Джеймс не одобрял ревности, давно уже убедив себя, что это чувство постыдное, что мужчина всегда должен быть достаточно уверен в себе, чтобы побороть мелкие сомнения, лежащие в его основе. Но вот ему самому пришлось столкнуться с этим иррациональным чувством, и он растерялся.

При мысли об этом, ему на память всегда приходил тот случай, когда он, затаив дыхание, следил за телерепортажем об официальном визите Дианы с принцем Чарльзом в Австралию. И когда на экране появилась Диана в кремовом с синими цветами платье из шифона, с оголенными плечами и в ожерелье из бриллиантов и сапфиров, служащем ей чем-то вроде повязки для волос, а принц Чарльз закружил свою ослепительную, неотразимую супругу в танце, Джеймс почувствовал, как душу его заливает свинцовое уныние и разочарование.
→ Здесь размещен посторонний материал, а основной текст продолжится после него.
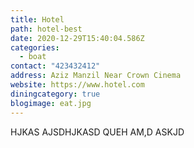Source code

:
 ```yaml
---
title: Hotel
path: hotel-best
date: 2020-12-29T15:40:04.586Z
categories:
  - boat
contact: "423432412"
address: Aziz Manzil Near Crown Cinema
website: https://www.hotel.com
diningcategory: true
blogimage: eat.jpg
---
```

HJKAS AJSDHJKASD QUEH AM,D ASKJD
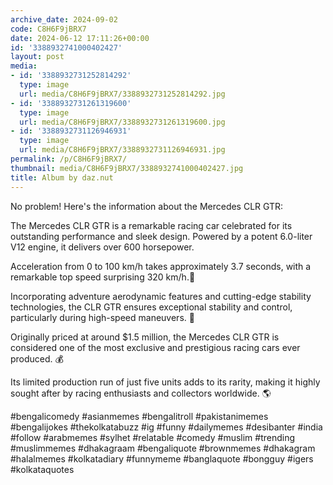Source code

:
 ```yaml
---
archive_date: 2024-09-02
code: C8H6F9jBRX7
date: 2024-06-12 17:11:26+00:00
id: '3388932741000402427'
layout: post
media:
- id: '3388932731252814292'
  type: image
  url: media/C8H6F9jBRX7/3388932731252814292.jpg
- id: '3388932731261319600'
  type: image
  url: media/C8H6F9jBRX7/3388932731261319600.jpg
- id: '3388932731126946931'
  type: image
  url: media/C8H6F9jBRX7/3388932731126946931.jpg
permalink: /p/C8H6F9jBRX7/
thumbnail: media/C8H6F9jBRX7/3388932741000402427.jpg
title: Album by daz.nut
---
```


No problem! Here's the information about the Mercedes CLR GTR:  
  
The Mercedes CLR GTR is a remarkable racing car celebrated for its outstanding performance and sleek design. Powered by a potent 6.0-liter V12 engine, it delivers over 600 horsepower.  
  
Acceleration from 0 to 100 km/h takes approximately 3.7 seconds, with a remarkable top speed surprising 320 km/h.🥇  
  
Incorporating adventure aerodynamic features and cutting-edge stability technologies, the CLR GTR ensures exceptional stability and control, particularly during high-speed maneuvers. 💨  
  
Originally priced at around $1.5 million, the Mercedes CLR GTR is considered one of the most exclusive and prestigious racing cars ever produced. 💰  
  
Its limited production run of just five units adds to its rarity, making it highly sought after by racing enthusiasts and collectors worldwide. 🌎  
  
#bengalicomedy #asianmemes #bengalitroll #pakistanimemes #bengalijokes #thekolkatabuzz #ig #funny #dailymemes #desibanter #india #follow #arabmemes #sylhet #relatable #comedy #muslim #trending #muslimmemes #dhakagraam #bengaliquote #brownmemes #dhakagram #halalmemes #kolkatadiary #funnymeme #banglaquote #bongguy #igers #kolkataquotes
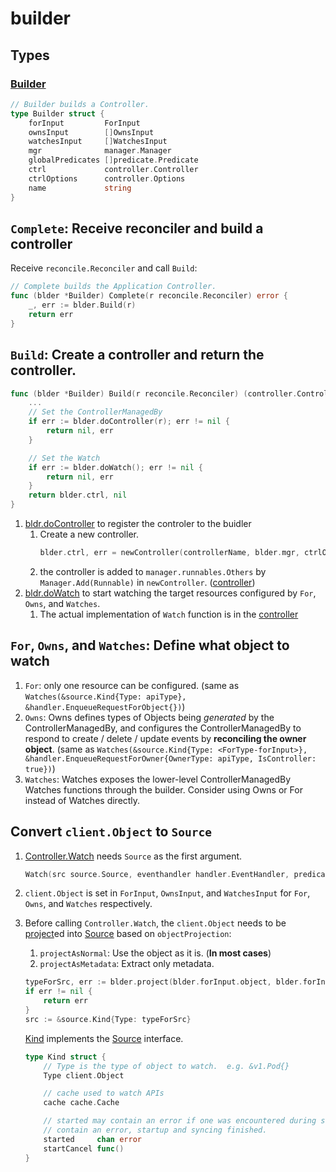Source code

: # builder

## Types

### [Builder](https://github.com/kubernetes-sigs/controller-runtime/blob/v0.12.3/pkg/builder/controller.go#L54)

```go
// Builder builds a Controller.
type Builder struct {
	forInput         ForInput
	ownsInput        []OwnsInput
	watchesInput     []WatchesInput
	mgr              manager.Manager
	globalPredicates []predicate.Predicate
	ctrl             controller.Controller
	ctrlOptions      controller.Options
	name             string
}
```

## `Complete`: Receive reconciler and build a controller

Receive `reconcile.Reconciler` and call `Build`:

```go
// Complete builds the Application Controller.
func (blder *Builder) Complete(r reconcile.Reconciler) error {
	_, err := blder.Build(r)
	return err
}
```

## `Build`: Create a controller and return the controller.

```go
func (blder *Builder) Build(r reconcile.Reconciler) (controller.Controller, error) {
    ...
	// Set the ControllerManagedBy
	if err := blder.doController(r); err != nil {
		return nil, err
	}

	// Set the Watch
	if err := blder.doWatch(); err != nil {
		return nil, err
	}
    return blder.ctrl, nil
}
```

1. [bldr.doController](https://github.com/kubernetes-sigs/controller-runtime/blob/v0.12.3/pkg/builder/controller.go#L191) to register the controler to the buidler
    1. Create a new controller.
        ```go
        blder.ctrl, err = newController(controllerName, blder.mgr, ctrlOptions)
        ```
    1. the controller is added to `manager.runnables.Others` by `Manager.Add(Runnable)` in `newController`. ([controller](../controller/README.md#how-controller-is-used))
1. [bldr.doWatch](https://github.com/kubernetes-sigs/controller-runtime/blob/v0.12.3/pkg/builder/controller.go#L196) to start watching the target resources configured by `For`, `Owns`, and `Watches`.
    1. The actual implementation of `Watch` function is in the [controller](../controller)

## `For`, `Owns`, and `Watches`: Define what object to watch

1. `For`: only one resource can be configured. (same as `Watches(&source.Kind{Type: apiType}, &handler.EnqueueRequestForObject{})`)
1. `Owns`: Owns defines types of Objects being *generated* by the ControllerManagedBy, and configures the ControllerManagedBy to respond to create / delete / update events by **reconciling the owner object**. (same as `Watches(&source.Kind{Type: <ForType-forInput>}, &handler.EnqueueRequestForOwner{OwnerType: apiType, IsController: true})`)
1. `Watches`: Watches exposes the lower-level ControllerManagedBy Watches functions through the builder. Consider using Owns or For instead of Watches directly.

## Convert `client.Object` to `Source`

1. [Controller.Watch](https://github.com/kubernetes-sigs/controller-runtime/blob/v0.12.3/pkg/controller/controller.go#L76) needs `Source` as the first argument.
    ```go
    Watch(src source.Source, eventhandler handler.EventHandler, predicates ...predicate.Predicate) error
    ```
1. `client.Object` is set in `ForInput`, `OwnsInput`, and `WatchesInput` for `For`, `Owns`, and `Watches` respectively.
1. Before calling `Controller.Watch`, the `client.Object` needs to be [project](https://github.com/kubernetes-sigs/controller-runtime/blob/cd0058ad295c268da1e7233e609a9a18dd60b5f6/pkg/builder/controller.go#L203-L218)ed into [Source](https://github.com/kubernetes-sigs/controller-runtime/blob/v0.12.3/pkg/source/source.go#L57-L61) based on `objectProjection`:
    1. `projectAsNormal`: Use the object as it is. (**In most cases**)
    1. `projectAsMetadata`: Extract only metadata.

    ```go
	typeForSrc, err := blder.project(blder.forInput.object, blder.forInput.objectProjection)
	if err != nil {
		return err
	}
	src := &source.Kind{Type: typeForSrc}
    ```

    [Kind](https://github.com/kubernetes-sigs/controller-runtime/blob/v0.12.3/pkg/source/source.go#L91-L102) implements the [Source](https://github.com/kubernetes-sigs/controller-runtime/blob/v0.12.3/pkg/source/source.go#L57-L61) interface.

    ```go
    type Kind struct {
        // Type is the type of object to watch.  e.g. &v1.Pod{}
        Type client.Object

        // cache used to watch APIs
        cache cache.Cache

        // started may contain an error if one was encountered during startup. If its closed and does not
        // contain an error, startup and syncing finished.
        started     chan error
        startCancel func()
    }
    ```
Он так много дал Диане и готов был отдать все до последнего вздоха, чтобы вернуть ее к полноценной жизни, и вот она так самозабвенно и преданно кружится в танце с человеком, про которого говорила, что он не любит ее, что он разбил ее сердце и она ненавидит его до умопомрачения.

Разумеется, не в характере Джеймса было выражать обиду, поэтому, когда на следующий день Диана ему позвонила, он просто поинтересовался, как проходит ее путешествие, и не стал говорить об этом эпизоде, который склоняла на все лады пресса. Диана, тотчас же почувствовав, что он что-то недоговаривает и явно расстроен, спросила о причине.